I've got a rather large PHP web app which gets its products from numerous others suppliers through their API's, usually responding with a large XML to parse. Currently there are 20 suppliers but this is due to rise even further.
Our current set up uses multi curl to make the requests and this takes about 30-40 seconds to complete and is too long. The script runs in the background whilst the front end polls the database looking for results and then displays them as they come in.
To improve this process we were thinking of using a job server to run in the background, each supplier request being a separate job. We've seen beanstalkd and Gearman being mentioned.
So are we looking in the right direction, as in, is a job server the right way to go? We're looking at doing some promotion soon so we may get 200+ users searching 30 suppliers at the same time so the right choice needs to scale well if we have to load balance.
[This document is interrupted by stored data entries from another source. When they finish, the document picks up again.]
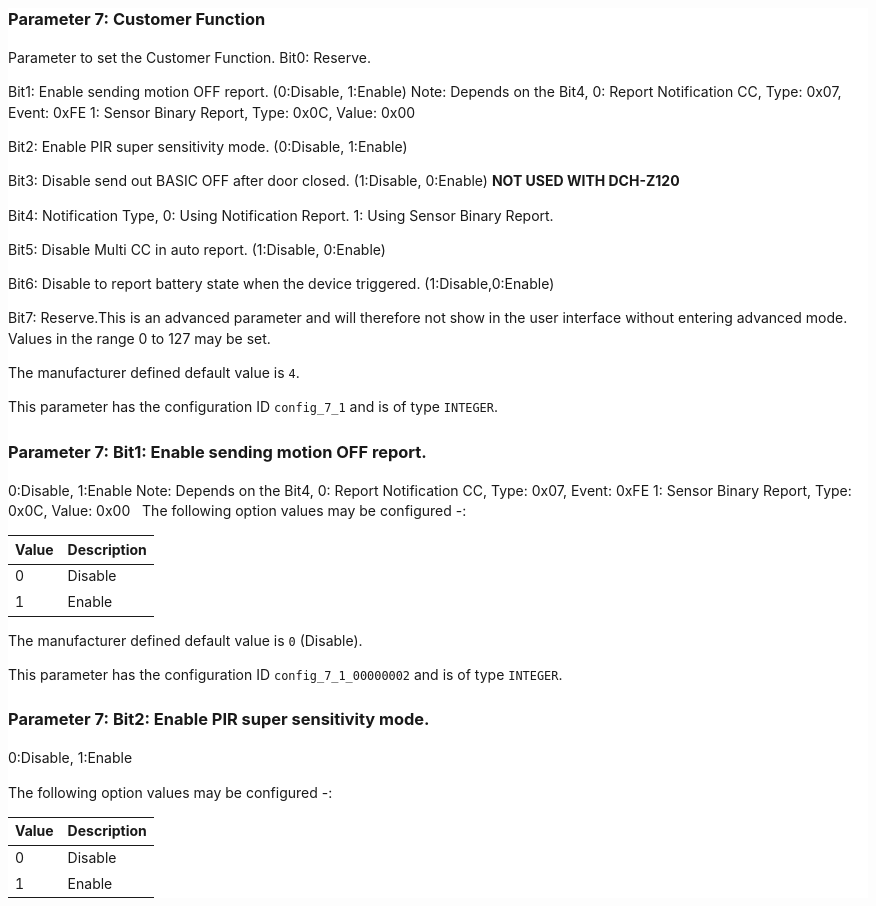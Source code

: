 
### Parameter 7: Customer Function

Parameter to set the Customer Function.
Bit0: Reserve.

Bit1: Enable sending motion OFF report. (0:Disable, 1:Enable) Note: Depends on the Bit4, 0: Report Notification CC, Type: 0x07, Event: 0xFE 1: Sensor Binary Report, Type: 0x0C, Value: 0x00

Bit2: Enable PIR super sensitivity mode. (0:Disable, 1:Enable)

Bit3: Disable send out BASIC OFF after door closed. (1:Disable, 0:Enable) **NOT USED WITH DCH-Z120**

Bit4: Notification Type, 0: Using Notification Report. 1: Using Sensor Binary Report.

Bit5: Disable Multi CC in auto report. (1:Disable, 0:Enable)

Bit6: Disable to report battery state when the device triggered. (1:Disable,0:Enable)

Bit7: Reserve.This is an advanced parameter and will therefore not show in the user interface without entering advanced mode.
Values in the range 0 to 127 may be set.

The manufacturer defined default value is ```4```.

This parameter has the configuration ID ```config_7_1``` and is of type ```INTEGER```.


### Parameter 7: Bit1: Enable sending motion OFF report. 

0:Disable, 1:Enable
Note: Depends on the Bit4, 0: Report Notification CC, Type: 0x07, Event: 0xFE 1: Sensor Binary Report, Type: 0x0C, Value: 0x00  
The following option values may be configured -:

| Value  | Description |
|--------|-------------|
| 0 | Disable |
| 1 | Enable |

The manufacturer defined default value is ```0``` (Disable).

This parameter has the configuration ID ```config_7_1_00000002``` and is of type ```INTEGER```.


### Parameter 7: Bit2: Enable PIR super sensitivity mode.

0:Disable, 1:Enable

The following option values may be configured -:

| Value  | Description |
|--------|-------------|
| 0 | Disable |
| 1 | Enable |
Any advice is great fully received.
You can use Beanstalkd, as you can customize the priority of jobs and the TTR time-to-resolve, default is 60 seconds, but for your scenario you must increase it. There is a nice admin console panel for Beanstalkd.
You should also leverage the multi Curl calls, so you should use parallel requests. In order to make use of Keep-alive you also need to maintain a pool of CURL handles and keep them warm. See high performance curl tips. You also need to tune Linux network stack.
If you run this in cloud, make sure you use multiple micro machines rather than one heavy machine as the throughput is better when you have multiple resources available.